Look through the data for the string "noindent". Copy every line where it is found.

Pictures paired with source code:
◆ ◆ ◆ ◆

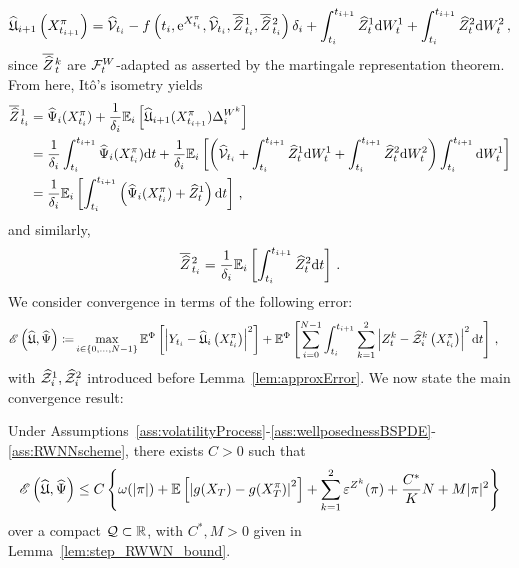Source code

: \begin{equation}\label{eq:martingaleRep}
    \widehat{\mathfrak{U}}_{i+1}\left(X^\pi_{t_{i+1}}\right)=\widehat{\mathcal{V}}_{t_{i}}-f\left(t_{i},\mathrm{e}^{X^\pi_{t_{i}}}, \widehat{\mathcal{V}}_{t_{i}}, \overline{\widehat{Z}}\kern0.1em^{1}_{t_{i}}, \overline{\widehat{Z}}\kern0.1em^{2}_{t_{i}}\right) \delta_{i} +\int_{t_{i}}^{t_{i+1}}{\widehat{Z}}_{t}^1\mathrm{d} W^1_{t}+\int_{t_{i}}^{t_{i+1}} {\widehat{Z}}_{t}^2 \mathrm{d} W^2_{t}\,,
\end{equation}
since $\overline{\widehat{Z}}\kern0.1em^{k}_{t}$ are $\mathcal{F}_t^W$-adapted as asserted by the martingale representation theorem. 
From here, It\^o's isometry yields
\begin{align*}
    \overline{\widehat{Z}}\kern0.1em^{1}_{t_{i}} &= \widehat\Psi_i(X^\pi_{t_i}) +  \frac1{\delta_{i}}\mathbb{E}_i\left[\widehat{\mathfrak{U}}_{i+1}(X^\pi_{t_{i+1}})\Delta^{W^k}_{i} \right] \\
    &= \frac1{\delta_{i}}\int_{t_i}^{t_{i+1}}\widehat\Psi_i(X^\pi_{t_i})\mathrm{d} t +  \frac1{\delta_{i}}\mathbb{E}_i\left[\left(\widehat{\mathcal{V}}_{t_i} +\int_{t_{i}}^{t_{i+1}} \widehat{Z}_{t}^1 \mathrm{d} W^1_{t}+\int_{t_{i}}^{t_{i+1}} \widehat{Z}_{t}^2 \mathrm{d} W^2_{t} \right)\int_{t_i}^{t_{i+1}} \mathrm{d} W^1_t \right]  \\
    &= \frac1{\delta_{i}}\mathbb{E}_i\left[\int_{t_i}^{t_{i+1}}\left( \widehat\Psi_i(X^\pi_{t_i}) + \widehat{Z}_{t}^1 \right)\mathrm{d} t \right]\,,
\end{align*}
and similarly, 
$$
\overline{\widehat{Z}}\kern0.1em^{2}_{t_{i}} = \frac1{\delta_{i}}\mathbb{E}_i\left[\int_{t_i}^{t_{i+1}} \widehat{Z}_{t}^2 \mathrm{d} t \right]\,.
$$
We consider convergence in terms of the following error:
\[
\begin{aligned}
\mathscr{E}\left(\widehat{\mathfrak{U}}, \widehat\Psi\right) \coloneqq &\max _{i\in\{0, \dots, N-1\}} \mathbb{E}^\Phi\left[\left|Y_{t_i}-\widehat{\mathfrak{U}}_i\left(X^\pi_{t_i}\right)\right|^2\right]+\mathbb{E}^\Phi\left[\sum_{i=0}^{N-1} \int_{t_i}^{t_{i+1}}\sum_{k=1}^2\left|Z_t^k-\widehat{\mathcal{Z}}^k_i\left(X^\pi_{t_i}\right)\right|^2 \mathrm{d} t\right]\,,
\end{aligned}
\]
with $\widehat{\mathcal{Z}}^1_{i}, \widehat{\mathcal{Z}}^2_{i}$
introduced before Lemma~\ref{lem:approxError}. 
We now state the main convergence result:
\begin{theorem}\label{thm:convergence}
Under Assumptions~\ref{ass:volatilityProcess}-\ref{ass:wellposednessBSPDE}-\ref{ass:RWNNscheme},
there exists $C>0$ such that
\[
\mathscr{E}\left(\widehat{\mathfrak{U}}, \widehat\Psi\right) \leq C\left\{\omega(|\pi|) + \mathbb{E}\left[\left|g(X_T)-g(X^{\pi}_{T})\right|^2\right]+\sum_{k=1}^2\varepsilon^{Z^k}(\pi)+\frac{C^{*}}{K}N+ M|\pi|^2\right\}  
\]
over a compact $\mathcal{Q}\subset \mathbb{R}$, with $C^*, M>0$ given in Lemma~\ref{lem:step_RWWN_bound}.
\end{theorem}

◆ ◆ ◆ ◆

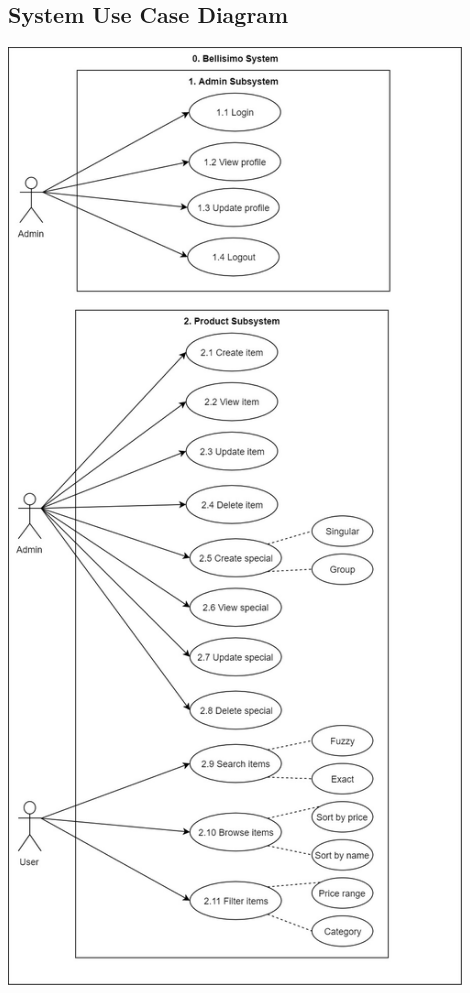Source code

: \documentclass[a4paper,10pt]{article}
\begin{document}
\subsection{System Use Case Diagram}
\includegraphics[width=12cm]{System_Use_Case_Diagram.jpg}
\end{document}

◆ ◆ ◆ ◆

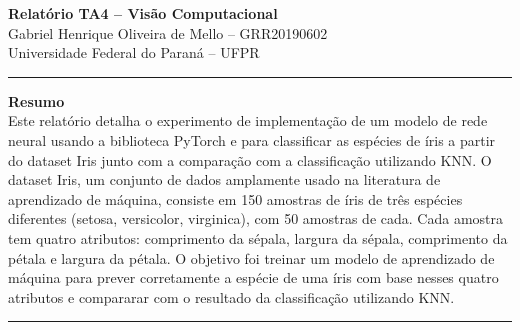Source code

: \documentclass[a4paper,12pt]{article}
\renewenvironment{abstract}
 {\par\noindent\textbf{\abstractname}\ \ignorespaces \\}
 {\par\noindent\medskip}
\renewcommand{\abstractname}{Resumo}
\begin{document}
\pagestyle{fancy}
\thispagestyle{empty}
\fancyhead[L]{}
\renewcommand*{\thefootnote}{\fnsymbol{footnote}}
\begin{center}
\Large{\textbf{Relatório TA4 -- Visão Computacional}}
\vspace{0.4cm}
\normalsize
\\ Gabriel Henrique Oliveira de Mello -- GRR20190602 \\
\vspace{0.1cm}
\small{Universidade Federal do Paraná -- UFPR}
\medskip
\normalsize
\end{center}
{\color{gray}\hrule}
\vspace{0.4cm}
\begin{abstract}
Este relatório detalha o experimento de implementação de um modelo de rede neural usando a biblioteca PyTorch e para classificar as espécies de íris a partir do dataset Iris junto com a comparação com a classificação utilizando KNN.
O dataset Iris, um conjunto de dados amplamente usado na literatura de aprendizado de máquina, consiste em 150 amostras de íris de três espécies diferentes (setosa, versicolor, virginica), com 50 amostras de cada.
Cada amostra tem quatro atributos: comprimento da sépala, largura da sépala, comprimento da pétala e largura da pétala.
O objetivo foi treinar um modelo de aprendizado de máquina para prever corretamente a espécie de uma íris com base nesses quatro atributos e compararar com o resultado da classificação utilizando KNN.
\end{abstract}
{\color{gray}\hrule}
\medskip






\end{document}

◆ ◆ ◆ ◆

RESPONSE BOX:
 {\par\noindent\textbf{\abstractname}\ \ignorespaces \\}
 {\par\noindent\medskip}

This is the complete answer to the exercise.